Multivariable models adjusted for AUA/EAU risk further validate CHAI as a treatment-specific predictive marker.
These are the kinds of tools we need to move toward tailored therapy in NMIBC.
The study:
- 253 treatment-naïve patients
- 159 received BCG, 94 Gem/Doce
- CHAI biomarker present in 30%
Pathology analysis was blinded and conducted independently via Valar Labs.
Note: Treatment allocation was based on BCG availability -not patient risk.
This work addresses a practical and pressing problem -BCG shortage – and aligns with a broader need for individualized treatment strategies in NMIBC.
CHAI potentially (still early days) will allow us to identify poor BCG responders and direct them toward effective alternatives.
An important foundation for prospective trials – needs to be validated, of course.
Thrilled to collaborate with outstanding colleagues Vignesh Packiam, Patrick Hensley, Saum Ghodoussipour, Stephen B. Williams, Ian McElree, Yair Lotan and others across institutions.
This is what multidisciplinary, data-driven progress looks like.”
Ashish Kamat and co-authors presented evidence that the CHAI biomarker can predict differential response to intravesical BCG versus gemcitabine/docetaxel in high-grade NMIBC, particularly among CHAI+ patients. The study supports CHAI as a predictive – not merely prognostic – tool and calls for future prospective validation.

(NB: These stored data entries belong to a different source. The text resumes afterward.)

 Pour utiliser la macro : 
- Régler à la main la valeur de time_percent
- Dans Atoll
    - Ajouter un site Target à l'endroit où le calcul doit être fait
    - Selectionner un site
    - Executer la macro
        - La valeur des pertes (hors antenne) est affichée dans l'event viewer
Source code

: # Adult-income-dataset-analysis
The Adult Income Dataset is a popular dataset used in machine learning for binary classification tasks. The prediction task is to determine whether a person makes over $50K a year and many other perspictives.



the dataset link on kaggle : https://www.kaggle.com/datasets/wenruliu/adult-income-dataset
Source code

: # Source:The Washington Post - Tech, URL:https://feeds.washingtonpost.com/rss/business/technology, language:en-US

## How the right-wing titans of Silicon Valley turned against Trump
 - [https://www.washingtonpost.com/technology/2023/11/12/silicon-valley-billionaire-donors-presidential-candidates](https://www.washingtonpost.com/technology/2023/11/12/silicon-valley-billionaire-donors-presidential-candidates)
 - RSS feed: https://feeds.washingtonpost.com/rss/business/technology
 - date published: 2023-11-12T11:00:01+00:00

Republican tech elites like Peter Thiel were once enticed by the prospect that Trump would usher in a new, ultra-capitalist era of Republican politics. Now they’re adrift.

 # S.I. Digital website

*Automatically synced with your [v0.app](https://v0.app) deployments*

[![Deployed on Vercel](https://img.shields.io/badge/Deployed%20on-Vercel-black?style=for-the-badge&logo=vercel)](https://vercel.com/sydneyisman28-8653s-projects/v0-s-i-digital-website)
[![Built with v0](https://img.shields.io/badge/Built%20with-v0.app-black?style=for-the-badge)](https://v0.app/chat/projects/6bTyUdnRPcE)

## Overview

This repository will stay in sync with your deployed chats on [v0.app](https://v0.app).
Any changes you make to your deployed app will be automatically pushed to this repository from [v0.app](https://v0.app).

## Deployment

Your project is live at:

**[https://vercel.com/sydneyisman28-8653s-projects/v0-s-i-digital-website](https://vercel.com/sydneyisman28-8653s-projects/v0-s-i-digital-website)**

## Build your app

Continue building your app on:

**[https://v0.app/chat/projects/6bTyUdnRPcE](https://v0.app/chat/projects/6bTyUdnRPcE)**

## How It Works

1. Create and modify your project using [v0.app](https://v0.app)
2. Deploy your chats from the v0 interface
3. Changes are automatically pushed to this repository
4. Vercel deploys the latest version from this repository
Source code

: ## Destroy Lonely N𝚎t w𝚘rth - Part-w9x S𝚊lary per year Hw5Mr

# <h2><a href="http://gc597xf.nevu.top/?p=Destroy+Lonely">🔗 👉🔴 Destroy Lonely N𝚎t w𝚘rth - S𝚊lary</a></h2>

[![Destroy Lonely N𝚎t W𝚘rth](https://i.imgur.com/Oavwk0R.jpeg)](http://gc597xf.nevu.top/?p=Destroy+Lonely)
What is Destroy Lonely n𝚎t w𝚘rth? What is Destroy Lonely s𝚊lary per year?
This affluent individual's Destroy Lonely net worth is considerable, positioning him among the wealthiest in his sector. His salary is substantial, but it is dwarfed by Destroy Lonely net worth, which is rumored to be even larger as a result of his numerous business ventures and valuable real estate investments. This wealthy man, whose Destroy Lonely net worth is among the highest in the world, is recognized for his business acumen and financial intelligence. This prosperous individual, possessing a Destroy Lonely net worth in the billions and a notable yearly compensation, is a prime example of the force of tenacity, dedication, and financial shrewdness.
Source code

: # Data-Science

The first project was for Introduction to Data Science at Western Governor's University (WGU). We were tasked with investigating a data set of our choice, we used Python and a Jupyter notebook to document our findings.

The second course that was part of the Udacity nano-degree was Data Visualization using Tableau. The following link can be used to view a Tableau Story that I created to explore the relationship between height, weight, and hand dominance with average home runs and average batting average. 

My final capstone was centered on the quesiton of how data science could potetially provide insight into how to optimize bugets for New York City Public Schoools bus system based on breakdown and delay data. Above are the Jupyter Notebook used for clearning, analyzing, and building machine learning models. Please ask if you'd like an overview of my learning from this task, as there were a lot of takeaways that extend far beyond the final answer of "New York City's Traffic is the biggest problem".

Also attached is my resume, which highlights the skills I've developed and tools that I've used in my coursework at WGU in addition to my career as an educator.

Title: Presence of an Artificial Intelligence–powered Predictive Biomarker Is Associated with a Poor Response to Intravesical Bacillus Calmette-Guerin but Not to Intravesical Sequential Gemcitabine/Docetaxel in Patients with High-grade Non–muscle–invasive Bladder Cancer
Authors: Vignesh T. Packiam, Ian M. McElree, Saum Ghodoussipour, Vivek Nimgaonkar, Viswesh Krishna, Joon Kyung Kim, Derek B. Allison, Jordan R. Richards, K.D. Anand Rajan, Stephanie J. Chen, Yair Lotan, Stephen B. Williams, Haochen Zhang, Drew Watson, Damir Vrabac, Waleed M. Abuzeid, Anirudh Joshi, Ashish M. Kamat, Michael A. O’Donnell, Patrick J. Hensley.